Scripture: Hebrews 4:16
Yesterday we looked at how God the Father and God the Son are gracious.
God the Holy Spirit. The Holy Spirit is also gracious. That is one reason he is called the Comforter (John 14:16, 25; 15:26; 16:7). The Greek word is parakletos. It is a rich word rightly translated “helper,” “advocate,” and “counselor,” meaning that the Holy Spirit also strengthens us and pleads for us. But the Holy Spirit is certainly a comfort too, as any believer who has gone through difficult times surely knows. We sing,
Come, dearest Lord, descend and dwell
By faith and love in every breast;
Then we shall know and taste and feel
The joys that cannot be expressed.
Our triune God is the God of all grace, and each member of the Godhead has a part in hearing and answering prayer. We customarily say that prayer is made to God the Father, through the Lord Jesus Christ, and in the Holy Spirit.
When we are talking about prayer and speak of God’s throne being a throne of grace and of the triune God being a God of grace, we have to go a bit further and add that it is also the grace of God in Jesus Christ that has made prayer possible. Or to put it another way, it is because of his great grace that God has opened the way to his throne by Jesus Christ.
A little later on in Hebrews, in chapter 9, the author spells out the meaning of Christ’s work by reference to the Ark of the Covenant. The Ark of the Covenant was the sole piece of furniture kept in the Most Holy Place of the Jewish temple. It was a box about a yard long and a foot and a half high and deep, and it was covered with gold. Its lid was pure gold, and it was used to hold the stone tablets of the law of Moses. On top of the lid were two golden figures of cherubim or angels. They faced each other, and God was understood to dwell symbolically in the space between their outstretched wings. In this picture, judgment is represented. For as God looks down on mankind from between the outstretched wings of the cherubim, what he sees is the law of Moses which each of us has broken. In this form, the lid of the Ark functioned as the judgment seat of God.

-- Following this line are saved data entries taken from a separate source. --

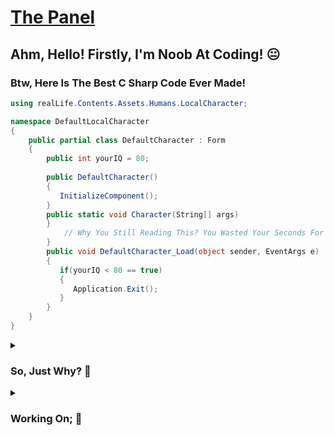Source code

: # [The Panel](https://github.com/SaturnTR/Panel)
<h2>Ahm, Hello! Firstly, I'm Noob At Coding! 😐</h2>


<h3>Btw, Here Is The Best C Sharp Code Ever Made!</h3>

```csharp
using realLife.Contents.Assets.Humans.LocalCharacter;

namespace DefaultLocalCharacter
{
    public partial class DefaultCharacter : Form
    {
        public int yourIQ = 80;
        
        public DefaultCharacter()
        {
           InitializeComponent();
        }
        public static void Character(String[] args)
        }
            // Why You Still Reading This? You Wasted Your Seconds For Only 1 Line Of Text Right Now, Sir!
        }        
        public void DefaultCharacter_Load(object sender, EventArgs e)
        {
           if(yourIQ < 80 == true)
           {
              Application.Exit();
           }
        }
    }
}
```
<details>
    <summary><h3>So, Just Why? 💫</h3></summary> 
    <b>You Can Easily Leave From This Fully Of Bullshit Real Life Server Without Getting More Stress Damage!</b>
</details>
<details>
    <summary><h3>Working On; 💫</h3></summary>
    <ul>
        <li><b>Protection From Kick By God On The Way To Heaven</b></li>
    </ul>
</details>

But the lid was not called the Judgment Seat. It was called the Mercy Seat. This is because once a year, on the Day of Atonement, after the high priest had sacrificed an animal for the sin of the people of Israel, the priest brought the blood of that slain animal into the Most Holy Place and sprinkled it on the Mercy Seat. Now the Ark was no longer a picture of judgment, the holiness of God pouring forth to consume the sinner. Instead it was a picture of grace. The throne of judgment became a throne of grace because now the blood of the innocent sacrifice, slain for the sins of the people, has intervened.
This is a wonderful picture of what Jesus Christ has done. Only in this case, he is both the sacrifice and the high priest. And his sacrifice of himself is not merely a symbol, meaningful but unable to take away sin. It is the true atoning sacrifice to which the symbolism pointed. It is he who has made the throne of judgment a throne of grace and by his death opened the way to God for all who will come through faith in that sacrifice.
The author of Hebrews says in reference to the Old Testament priests, “Unlike the other high priests, he does not need to offer sacrifices day after day, first for his own sins, and then for the sins of the people. He sacrificed for their sins once for all when he offered himself” (Heb. 7:27).
Again in chapter 9, “He [Christ] entered the Most Holy Place once for all by his own blood, having obtained eternal redemption” (v. 12). And again, “Just as man is destined to die once, and after that to face judgment, so Christ was sacrificed once to take away the sins of many people; and he will appear a second time, not to bear sin, but to bring salvation to those who are waiting for him” (vv. 27, 28).
What are some of the different translations used for parakletos? How does each one contribute to our understanding of the work of the Holy Spirit?
How is Jesus both the sacrifice and the high priest? How does that relate to prayer?
Application: Read Hebrews 9, and use its themes as an outline for prayer today.